Engramme aborde donc les thèmes d’impermanence, d’interdépendance et de la présence. « Moi [ce sont] les outils du bouddhisme qui m’ont amenée à ça, mais c’est universel, plein d’autres avenues peuvent nous amener à ça. » témoigne l’artiste, qui étudie les principes du bouddhisme depuis une quinzaine d’années, ce qui coïncide avec le début de sa pratique artistique. Pourtant, pour Engramme, Nadia Aït-Saïd ne voulait pas apposer l’étiquette « bouddhiste », même si son influence est forte. « J’essaie de faire une oeuvre qui est complètement ouverte, sans engramme, et le fait de mettre ces mots-là, en partant il y avait un engramme où on pouvait voir l’oeuvre, à travers un espèce de filtre. »

La maison de la culture Mercier marque la fin d’un cycle pour Engramme. L’artiste souhaite que la circulation de cette oeuvre se poursuive dans les prochaines années, autant au Québec qu’à l’extérieur de nos frontières.

Engramme, terminé en 2013, a marqué un tournant dans la pratique de Nadia Aït-Saïd, pour qui tous les projets s’inscrivent dans une oeuvre plus large qui s’intitule Origines. « Dans Engramme, il y a une espèce de réponse que je donne, donc je sens qu’il y a une sorte de complétude. » La prochaine oeuvre, sur laquelle planche déjà l’artiste, s’appelle Madras. « Ça va être la première fois depuis 2001 que je quitte, l’espace d’un instant parce je vais y revenir, la fameuse texture dont je parlais. Et c’est volontaire, parce que dans Madras, je pousse encore beaucoup plus le fait de quitter les habitudes: on va vers l’inconnu, on laisse aller les choses. »

Les matériaux utilisés par l’artiste ont en commun qu’ils ont connu le passage du temps, qu’il s’agisse de bois de plage de la Gaspésie, d’argile, de métal rouillé ou de drapeaux tibétains.

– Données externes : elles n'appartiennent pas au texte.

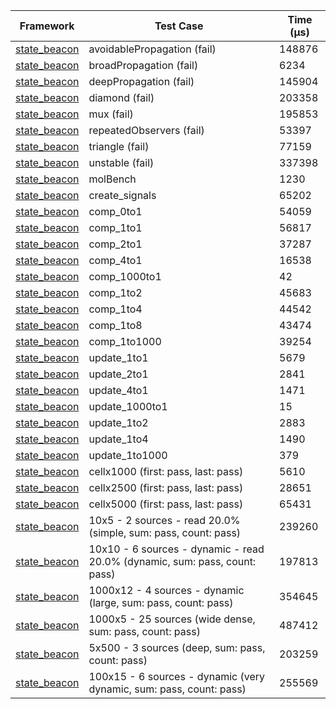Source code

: | Framework | Test Case | Time (μs) |
| --- | --- | --- |
| [state_beacon](https://github.com/jinyus/dart_beacon) | avoidablePropagation (fail) | 148876 |
| [state_beacon](https://github.com/jinyus/dart_beacon) | broadPropagation (fail) | 6234 |
| [state_beacon](https://github.com/jinyus/dart_beacon) | deepPropagation (fail) | 145904 |
| [state_beacon](https://github.com/jinyus/dart_beacon) | diamond (fail) | 203358 |
| [state_beacon](https://github.com/jinyus/dart_beacon) | mux (fail) | 195853 |
| [state_beacon](https://github.com/jinyus/dart_beacon) | repeatedObservers (fail) | 53397 |
| [state_beacon](https://github.com/jinyus/dart_beacon) | triangle (fail) | 77159 |
| [state_beacon](https://github.com/jinyus/dart_beacon) | unstable (fail) | 337398 |
| [state_beacon](https://github.com/jinyus/dart_beacon) | molBench | 1230 |
| [state_beacon](https://github.com/jinyus/dart_beacon) | create_signals | 65202 |
| [state_beacon](https://github.com/jinyus/dart_beacon) | comp_0to1 | 54059 |
| [state_beacon](https://github.com/jinyus/dart_beacon) | comp_1to1 | 56817 |
| [state_beacon](https://github.com/jinyus/dart_beacon) | comp_2to1 | 37287 |
| [state_beacon](https://github.com/jinyus/dart_beacon) | comp_4to1 | 16538 |
| [state_beacon](https://github.com/jinyus/dart_beacon) | comp_1000to1 | 42 |
| [state_beacon](https://github.com/jinyus/dart_beacon) | comp_1to2 | 45683 |
| [state_beacon](https://github.com/jinyus/dart_beacon) | comp_1to4 | 44542 |
| [state_beacon](https://github.com/jinyus/dart_beacon) | comp_1to8 | 43474 |
| [state_beacon](https://github.com/jinyus/dart_beacon) | comp_1to1000 | 39254 |
| [state_beacon](https://github.com/jinyus/dart_beacon) | update_1to1 | 5679 |
| [state_beacon](https://github.com/jinyus/dart_beacon) | update_2to1 | 2841 |
| [state_beacon](https://github.com/jinyus/dart_beacon) | update_4to1 | 1471 |
| [state_beacon](https://github.com/jinyus/dart_beacon) | update_1000to1 | 15 |
| [state_beacon](https://github.com/jinyus/dart_beacon) | update_1to2 | 2883 |
| [state_beacon](https://github.com/jinyus/dart_beacon) | update_1to4 | 1490 |
| [state_beacon](https://github.com/jinyus/dart_beacon) | update_1to1000 | 379 |
| [state_beacon](https://github.com/jinyus/dart_beacon) | cellx1000 (first: pass, last: pass) | 5610 |
| [state_beacon](https://github.com/jinyus/dart_beacon) | cellx2500 (first: pass, last: pass) | 28651 |
| [state_beacon](https://github.com/jinyus/dart_beacon) | cellx5000 (first: pass, last: pass) | 65431 |
| [state_beacon](https://github.com/jinyus/dart_beacon) | 10x5 - 2 sources - read 20.0% (simple, sum: pass, count: pass) | 239260 |
| [state_beacon](https://github.com/jinyus/dart_beacon) | 10x10 - 6 sources - dynamic - read 20.0% (dynamic, sum: pass, count: pass) | 197813 |
| [state_beacon](https://github.com/jinyus/dart_beacon) | 1000x12 - 4 sources - dynamic (large, sum: pass, count: pass) | 354645 |
| [state_beacon](https://github.com/jinyus/dart_beacon) | 1000x5 - 25 sources (wide dense, sum: pass, count: pass) | 487412 |
| [state_beacon](https://github.com/jinyus/dart_beacon) | 5x500 - 3 sources (deep, sum: pass, count: pass) | 203259 |
| [state_beacon](https://github.com/jinyus/dart_beacon) | 100x15 - 6 sources - dynamic (very dynamic, sum: pass, count: pass) | 255569 |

Pour Madras, le défi que l’artiste se donne est d’utiliser un seul matériau, « uniquement des foulards qui ont appartenu à d’autres, qui ont une histoire. » Un processus à suivre, assurément.

En attendant, l’artiste sera présente le 21 avril lors d’une conférence de Damien Brohon, qui a été inspirée par une citation de l’artiste anglais William Blake qui s’applique tout à fait à Engramme: « Si les portes de la perception étaient nettoyées, chaque chose apparaîtrait à l’homme telle quelle est, c’est-à-dire infinie. » Ce sera l’occasion de lui poser des questions sur son oeuvre, dès 18h30 (soit une heure avant la conférence), et de parcourir Engramme pour une première ou une deuxième fois.

Pour tous les détails sur Engramme et la conférence de Damien Brohon, cliquez ici.

D’autres artistes inspirés par le bouddhisme qui risquent de vous intéresser:

Sylvain Bouthillette

Artiste multidisciplinaire touchant à la photographie, la peinture, la gravure, l’installation et la danse, Sylvain Bouthillette s’intéresse à travers son art aux notions d’impermanence, l’incertitude et l’instabilité. Son oeuvre oscille entre spiritualité et esthétique punk, une dualité qui rend l’artiste tout à fait unique.

Matthieu Ricard

Connu notamment pour ses nombreux livres sur la philosophie bouddhiste et vivant au Népal depuis presque cinquante ans, Matthieu Ricard est également un photographe de talent. Il est le fils de la peintre Yahne Le Toumelin et du philosophe Jean-François Revel. On peut retrouver ses oeuvres sur son site web.

Robert Ouellet

Artiste peintre dont la quête spirituelle des dernières années l’a amené à réaliser une série sur les Bouddhas, il s’intéresse maintenant aux geishas.

Guy Hamelin

Artiste multidisciplinaire résidant à Montréal, Guy Hamelin est fortement inspiré dans sa pratique par les mandalas bouddhistes.